Certain things obviously have weekly sales charts.

Box Office is one. And that’s done across countries, so there’s US (really North America) box office in Variety, Hollywood Reporter and so on. UK box office, presumably India, S Africa and so on.

Records – both albums and singles I guess still now? Main chart, R&B, C&W etc in the US.

Books, hardback and paperback. Fiction, non-fiction. Genre and so on, depending upon how far down one wants to go.

And then it all gets a bit hazy for me. Games perhaps? Is there some officially recognised – or un-official that everyone does recognise – chart of sales? That people look at and go “Oooh, that’s number 1!”?

And what else is there that has such charts?

What I’m looking for are weekly releases of these sorts of things. Something that might then be written up by a newspaper or two (box office most certainly is) and which people tend to search for (box office ditto).

Movies, records, books, what else?

9 thoughts on “So, what things have weekly sales charts then?”

  1. Market salaries and skills. See ITJobsWatch, which produces discrete rankings and average salaries by skill and role, by sampling job adverts. There are probably others for different verticals. There used to be specialist firms flogging employee salary review services.

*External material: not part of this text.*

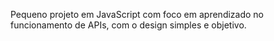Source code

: Pequeno projeto em JavaScript com foco em aprendizado no funcionamento de APIs, com o design simples e objetivo.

    Fun fact; football league positions are a discrete ranking, and can be viewed as a basic proxy for individual player skill (and transfer value and wages), and are very often seen as a direct proxy for manager skill, which is a research area itself.

    OK, so the rest of this might not go so well, as I have no idea why you’re asking.

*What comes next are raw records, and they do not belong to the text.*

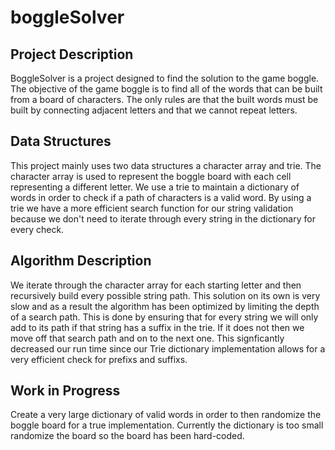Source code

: # boggleSolver

## Project Description<BR>
BoggleSolver is a project designed to find the solution to the game boggle. The objective of the game boggle is to find all of the words that can be built from a board of characters. The only rules are that the built words must be built by connecting adjacent letters and that we cannot repeat letters.
  
## Data Structures
This project mainly uses two data structures a character array and trie. The character array is used to represent the boggle board with each cell representing a different letter. We use a trie to maintain a dictionary of words in order to check if a path of characters is a valid word. By using a trie we have a more efficient search function for our string validation because we don't need to iterate through every string in the dictionary for every check.

## Algorithm Description
We iterate through the character array for each starting letter and then recursively build every possible string path. This solution on its own is very slow and as a result the algorithm has been optimized by limiting the depth of a search path. This is done by ensuring that for every string we will only add to its path if that string has a suffix in the trie. If it does not then we move off that search path and on to the next one. This signficantly decreased our run time since our Trie dictionary implementation allows for a very efficient check for prefixs and suffixs.

## Work in Progress
Create a very large dictionary of valid words in order to then randomize the boggle board for a true implementation. Currently the dictionary is too small randomize the board so the board has been hard-coded.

    Trite answer : Lots of things; most aren’t made available to the general public, only to industry insiders, usually via subscription, probably bundled into the trade papers, which are general market intelligence products. Even for those that are, relatively few are shown as discrete rankings – as there are problems with that, as it can obscure seasonal effects, amongst other things.

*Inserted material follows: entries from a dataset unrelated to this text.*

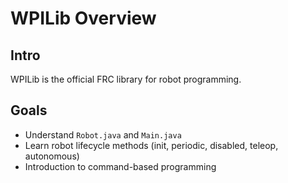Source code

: # WPILib Overview

## Intro
WPILib is the official FRC library for robot programming.

## Goals
- Understand `Robot.java` and `Main.java`
- Learn robot lifecycle methods (init, periodic, disabled, teleop, autonomous)
- Introduction to command-based programming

    NiV’s early comment on the recent food waste thread;

    https://www.timworstall.com/2018/08/23/how-guardian/#comment-803470

    An awful lot of the well known charts, the Top 40/100, the NYT Bestseller lists, cinema box office, what-have-you, were initially aimed at the buyers working for the retail establishments, not the final consumer*, in order to solve, or influence the potential solution, of that shelf space/stocking problem NiV wrote about.

    Books, movies, singles, albums, computer games, football matches – generally they have very short shelf lives, even though the physical product isn’t perishable for decades, the consumer’s spending is highly discretionary, the market can be very tightly bounded, and they’re competing for a generic resource – leisure time.

    It can be a bit chicken and egg, but the existence of the chart can produce superstar effects, and alter producer behaviour. Over time, chasing the chart position can make the entire industry brittle, by reducing innovation.

  2. For games try Steam online. They are the main website for downloading games and I believe they operate a chart like that.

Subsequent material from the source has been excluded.